Although Soviet authorities saw the transport glider as a
solution to commercial needs for more air lift, they apparently concurrently
saw that the transport glider had some military potential. Military and
commercial development began simultaneously in the very early 1930’s, perhaps
in 1931 or 1932, and ran on closely parallel paths. The Moscow glider factory
was their design and production focal point. In 1934, the Moscow glider factory
produced the GN-4, a five-place glider that could transport four passengers and
was designed for towed flight.

The idea for a multi-passenger towed glider, as opposed to
the two-passenger soaring glider already flown, must have blossomed in 1932 or
1933, inasmuch as Groshev (designer of the transport glider GN-4), had one on
the drawing board then. The GN-4 appears to have been a modest development
compared with others then on the drawing board, for General I. I. Lisov, in his
Parachutists—Airborne Landing, published in Moscow in 1968, reveals that as far
back as 1932 the work plan for the Voenno Vozdushniy Sily (VVS) design bureau
included the G-63 glider, a craft that could carry seventeen soldiers or a like
amount of cargo. What is even more remarkable is that the bureau was daring
enough to include a requirement for a fifty-man glider, the G-64, which was to
be towed by a TB-1 bomber.

While there are those who would criticize such bold
statements as an attempt to bolster the Soviet ego with another first or
discount them as pure propaganda, there is evidence based on what was to come
that the statements did not come from unrealistic fantasy.
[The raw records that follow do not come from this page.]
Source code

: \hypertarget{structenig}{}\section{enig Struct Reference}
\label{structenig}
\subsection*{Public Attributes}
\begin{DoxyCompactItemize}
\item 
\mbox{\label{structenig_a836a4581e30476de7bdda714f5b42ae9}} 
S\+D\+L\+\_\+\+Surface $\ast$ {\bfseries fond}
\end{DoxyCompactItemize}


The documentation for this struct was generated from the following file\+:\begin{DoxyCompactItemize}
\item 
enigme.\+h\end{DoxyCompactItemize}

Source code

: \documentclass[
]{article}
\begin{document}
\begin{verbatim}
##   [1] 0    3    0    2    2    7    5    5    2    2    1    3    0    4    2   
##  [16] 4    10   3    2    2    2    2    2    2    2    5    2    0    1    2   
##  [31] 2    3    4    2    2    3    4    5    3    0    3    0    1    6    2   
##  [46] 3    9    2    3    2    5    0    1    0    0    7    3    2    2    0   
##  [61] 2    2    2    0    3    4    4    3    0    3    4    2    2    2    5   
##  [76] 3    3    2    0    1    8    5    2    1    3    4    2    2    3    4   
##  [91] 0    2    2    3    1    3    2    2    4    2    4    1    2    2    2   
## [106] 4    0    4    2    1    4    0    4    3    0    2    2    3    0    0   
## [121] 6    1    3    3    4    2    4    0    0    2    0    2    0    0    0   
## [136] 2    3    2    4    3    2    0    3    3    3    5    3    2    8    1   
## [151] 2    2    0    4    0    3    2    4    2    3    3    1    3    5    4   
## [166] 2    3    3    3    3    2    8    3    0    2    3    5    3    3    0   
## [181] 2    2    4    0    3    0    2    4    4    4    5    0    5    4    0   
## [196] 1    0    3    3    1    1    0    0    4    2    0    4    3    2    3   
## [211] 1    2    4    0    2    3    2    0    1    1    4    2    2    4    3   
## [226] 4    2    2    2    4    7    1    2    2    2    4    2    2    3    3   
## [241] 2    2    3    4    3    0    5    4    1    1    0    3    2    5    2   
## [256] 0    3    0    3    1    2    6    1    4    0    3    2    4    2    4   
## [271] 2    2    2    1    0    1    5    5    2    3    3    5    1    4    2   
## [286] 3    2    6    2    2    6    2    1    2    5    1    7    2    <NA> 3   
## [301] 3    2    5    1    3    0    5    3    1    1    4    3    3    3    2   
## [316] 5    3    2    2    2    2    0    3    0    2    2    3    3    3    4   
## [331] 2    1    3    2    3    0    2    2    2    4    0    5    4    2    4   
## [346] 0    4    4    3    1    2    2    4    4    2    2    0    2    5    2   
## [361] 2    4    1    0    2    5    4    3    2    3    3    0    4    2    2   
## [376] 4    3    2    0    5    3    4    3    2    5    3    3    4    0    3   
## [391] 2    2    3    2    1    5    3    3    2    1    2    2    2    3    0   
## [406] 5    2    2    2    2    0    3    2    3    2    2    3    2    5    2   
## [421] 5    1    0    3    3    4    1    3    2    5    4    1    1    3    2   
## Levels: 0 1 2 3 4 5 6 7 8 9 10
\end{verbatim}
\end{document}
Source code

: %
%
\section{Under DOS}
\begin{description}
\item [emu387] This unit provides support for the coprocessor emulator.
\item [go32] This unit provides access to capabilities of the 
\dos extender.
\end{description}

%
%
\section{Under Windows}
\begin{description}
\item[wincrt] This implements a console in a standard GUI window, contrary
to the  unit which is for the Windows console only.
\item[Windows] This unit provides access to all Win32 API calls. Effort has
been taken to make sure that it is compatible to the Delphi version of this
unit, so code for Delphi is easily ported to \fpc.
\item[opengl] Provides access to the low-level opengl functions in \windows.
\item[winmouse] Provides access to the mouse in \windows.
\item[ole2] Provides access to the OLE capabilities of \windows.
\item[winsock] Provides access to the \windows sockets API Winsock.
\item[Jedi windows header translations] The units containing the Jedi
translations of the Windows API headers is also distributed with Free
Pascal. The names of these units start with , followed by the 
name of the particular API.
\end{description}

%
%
In 1935, the Soviet
magazine Samolet (Flight) discussed the use of gliders for carrying passengers,
citing an eighteen-passenger glider, and having a photograph in support. The
article goes so far as to give an illustration of a transport glider train
drawn by a four-engined aircraft. This would mean that the 1932 VVS design
requirement was realized, in part, by 1935 or earlier, since gliders cannot be
designed, built and tested overnight. On 9 October 1935, the New York Times
reported that a 118-passenger glider with a ninety-two-foot wingspan, the G-3,
had been built by the experimental institute in Leningrad and test-flown
several times. It was to have been flown from Leningrad to Moscow the same
month. This was undoubtedly the glider reported in Samolet.

In his book Without Visible Means of Support, Richard Miller
mentions that the Soviets experimented in 1934 with a thirteen-passenger troop
glider, grossing 8,000 pounds. In that same year, the Soviets could boast ten
gliding schools, 230 gliding stations and 57,000 trained glider pilots.
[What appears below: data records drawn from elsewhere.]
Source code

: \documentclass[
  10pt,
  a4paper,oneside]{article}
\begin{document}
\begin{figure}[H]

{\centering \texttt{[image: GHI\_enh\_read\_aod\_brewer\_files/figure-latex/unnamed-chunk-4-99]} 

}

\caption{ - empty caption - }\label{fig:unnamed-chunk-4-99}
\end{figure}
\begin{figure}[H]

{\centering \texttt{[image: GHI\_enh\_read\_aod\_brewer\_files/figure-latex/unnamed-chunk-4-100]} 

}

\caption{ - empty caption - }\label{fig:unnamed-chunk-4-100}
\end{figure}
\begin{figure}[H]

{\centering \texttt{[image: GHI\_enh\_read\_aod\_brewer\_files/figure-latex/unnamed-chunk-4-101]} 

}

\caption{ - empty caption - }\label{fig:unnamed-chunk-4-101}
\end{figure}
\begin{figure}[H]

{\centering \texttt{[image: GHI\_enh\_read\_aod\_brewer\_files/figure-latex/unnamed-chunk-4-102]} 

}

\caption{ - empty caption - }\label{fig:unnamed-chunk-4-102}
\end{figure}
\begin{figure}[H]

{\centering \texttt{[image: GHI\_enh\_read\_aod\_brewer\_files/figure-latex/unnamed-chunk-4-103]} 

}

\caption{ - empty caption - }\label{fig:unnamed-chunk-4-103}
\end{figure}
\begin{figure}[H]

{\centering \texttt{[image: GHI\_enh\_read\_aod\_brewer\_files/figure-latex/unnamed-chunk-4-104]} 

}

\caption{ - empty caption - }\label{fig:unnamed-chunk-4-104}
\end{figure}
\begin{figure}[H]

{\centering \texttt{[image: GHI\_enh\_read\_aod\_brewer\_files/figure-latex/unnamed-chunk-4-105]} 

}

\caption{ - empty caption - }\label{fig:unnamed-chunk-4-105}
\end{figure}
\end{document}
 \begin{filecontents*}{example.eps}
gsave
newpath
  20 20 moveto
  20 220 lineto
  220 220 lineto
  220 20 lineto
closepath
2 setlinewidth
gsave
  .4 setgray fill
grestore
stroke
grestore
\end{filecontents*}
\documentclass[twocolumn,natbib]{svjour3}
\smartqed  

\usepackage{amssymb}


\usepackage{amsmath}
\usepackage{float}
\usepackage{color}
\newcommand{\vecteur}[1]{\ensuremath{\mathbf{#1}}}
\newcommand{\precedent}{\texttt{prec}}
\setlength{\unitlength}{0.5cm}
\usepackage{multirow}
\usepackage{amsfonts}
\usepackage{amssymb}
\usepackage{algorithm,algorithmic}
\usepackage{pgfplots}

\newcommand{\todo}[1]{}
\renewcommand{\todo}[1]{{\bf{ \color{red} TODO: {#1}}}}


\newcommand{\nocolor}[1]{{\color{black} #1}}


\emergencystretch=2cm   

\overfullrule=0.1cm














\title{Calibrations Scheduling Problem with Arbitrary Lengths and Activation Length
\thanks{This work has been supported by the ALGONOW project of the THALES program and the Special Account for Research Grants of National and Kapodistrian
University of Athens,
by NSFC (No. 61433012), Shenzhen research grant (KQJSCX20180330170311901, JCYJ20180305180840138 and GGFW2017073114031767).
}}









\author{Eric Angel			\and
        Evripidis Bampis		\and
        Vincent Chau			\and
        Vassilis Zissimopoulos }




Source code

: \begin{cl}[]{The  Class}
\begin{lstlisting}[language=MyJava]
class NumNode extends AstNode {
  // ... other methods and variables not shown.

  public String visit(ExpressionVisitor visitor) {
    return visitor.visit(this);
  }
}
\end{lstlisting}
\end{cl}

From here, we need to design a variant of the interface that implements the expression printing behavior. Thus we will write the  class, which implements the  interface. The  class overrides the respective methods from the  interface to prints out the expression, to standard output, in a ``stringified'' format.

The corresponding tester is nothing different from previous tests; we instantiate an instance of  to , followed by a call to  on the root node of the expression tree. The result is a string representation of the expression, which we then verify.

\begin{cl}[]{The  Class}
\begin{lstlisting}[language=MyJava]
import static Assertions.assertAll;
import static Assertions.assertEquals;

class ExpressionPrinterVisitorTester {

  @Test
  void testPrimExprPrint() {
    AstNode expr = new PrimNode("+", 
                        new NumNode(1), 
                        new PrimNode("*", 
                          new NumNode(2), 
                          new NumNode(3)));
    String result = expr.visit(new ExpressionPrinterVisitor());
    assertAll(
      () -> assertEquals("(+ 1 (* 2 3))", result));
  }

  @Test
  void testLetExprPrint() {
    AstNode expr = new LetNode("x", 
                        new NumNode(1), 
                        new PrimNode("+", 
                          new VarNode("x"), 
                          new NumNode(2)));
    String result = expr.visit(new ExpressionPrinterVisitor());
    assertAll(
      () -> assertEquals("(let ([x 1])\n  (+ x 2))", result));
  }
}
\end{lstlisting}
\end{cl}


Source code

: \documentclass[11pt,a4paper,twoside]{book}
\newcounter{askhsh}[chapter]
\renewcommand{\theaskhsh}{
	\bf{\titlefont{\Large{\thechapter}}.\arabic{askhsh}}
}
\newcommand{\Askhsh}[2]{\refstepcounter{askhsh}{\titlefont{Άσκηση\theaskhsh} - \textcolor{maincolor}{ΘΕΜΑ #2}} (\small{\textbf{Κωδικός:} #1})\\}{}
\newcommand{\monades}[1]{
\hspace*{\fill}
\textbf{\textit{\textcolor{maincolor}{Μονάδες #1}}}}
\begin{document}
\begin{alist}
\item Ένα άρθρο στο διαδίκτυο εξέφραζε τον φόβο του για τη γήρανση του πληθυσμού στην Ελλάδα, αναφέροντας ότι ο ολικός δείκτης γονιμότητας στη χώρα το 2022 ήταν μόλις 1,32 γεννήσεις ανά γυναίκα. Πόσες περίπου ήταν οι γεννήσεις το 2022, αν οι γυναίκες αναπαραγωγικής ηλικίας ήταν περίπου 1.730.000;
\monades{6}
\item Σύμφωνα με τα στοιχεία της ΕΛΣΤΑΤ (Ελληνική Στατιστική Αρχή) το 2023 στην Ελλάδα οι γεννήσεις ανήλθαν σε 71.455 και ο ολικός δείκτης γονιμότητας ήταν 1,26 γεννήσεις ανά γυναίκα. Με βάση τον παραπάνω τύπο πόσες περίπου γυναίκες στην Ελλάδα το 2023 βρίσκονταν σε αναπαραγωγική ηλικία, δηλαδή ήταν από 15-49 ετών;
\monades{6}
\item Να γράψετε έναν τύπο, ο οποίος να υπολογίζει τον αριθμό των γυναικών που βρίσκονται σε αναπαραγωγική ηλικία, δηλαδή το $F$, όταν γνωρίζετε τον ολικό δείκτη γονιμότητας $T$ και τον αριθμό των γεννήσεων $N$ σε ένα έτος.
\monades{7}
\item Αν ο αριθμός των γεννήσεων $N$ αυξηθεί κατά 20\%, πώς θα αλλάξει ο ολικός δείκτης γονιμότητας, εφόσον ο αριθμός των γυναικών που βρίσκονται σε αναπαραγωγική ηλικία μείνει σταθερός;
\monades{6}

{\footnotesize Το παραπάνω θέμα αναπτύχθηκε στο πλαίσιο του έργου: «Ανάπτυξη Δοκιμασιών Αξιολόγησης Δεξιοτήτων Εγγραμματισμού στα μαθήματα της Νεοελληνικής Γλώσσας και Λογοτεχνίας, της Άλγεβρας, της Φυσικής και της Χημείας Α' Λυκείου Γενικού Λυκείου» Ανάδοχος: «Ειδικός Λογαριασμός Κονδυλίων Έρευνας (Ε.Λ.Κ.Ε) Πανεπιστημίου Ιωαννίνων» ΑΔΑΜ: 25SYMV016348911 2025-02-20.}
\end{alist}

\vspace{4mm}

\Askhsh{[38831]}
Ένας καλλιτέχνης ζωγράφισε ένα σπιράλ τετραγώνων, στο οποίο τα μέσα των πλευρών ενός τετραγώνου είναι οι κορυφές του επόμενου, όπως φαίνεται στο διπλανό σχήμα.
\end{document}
Around 1934, a new concept took hold, fostered by Lev
Pavlovich Malinovskii, head of the Scientific Technical administration of the
Grazhdanskiy Vazdushniy Flot (Civilian Air Fleet). Malinovskii conceived the
idea of using a low-powered freight glider plane, easy to produce and cheap to
operate, that could solve some of Russia’s long-distance fast freight needs.
The fully laden glider would carry around a ton of goods and be powered by a
single 100-horsepower engine. The engine would assist the tow plane during
take-off. Once safely airborne, the glider would cast off and deliver its cargo
to a distant terminal under its own power.

Because most of the models were underpowered, only one or
two went beyond the experimental stage. Several apparently grew into sizeable
ten-passenger models, and there is a strong likelihood that these models, with
engines removed, became the first of the larger twenty-passenger transport
gliders developed in the Soviet Union and observed during the mid- 1930’s.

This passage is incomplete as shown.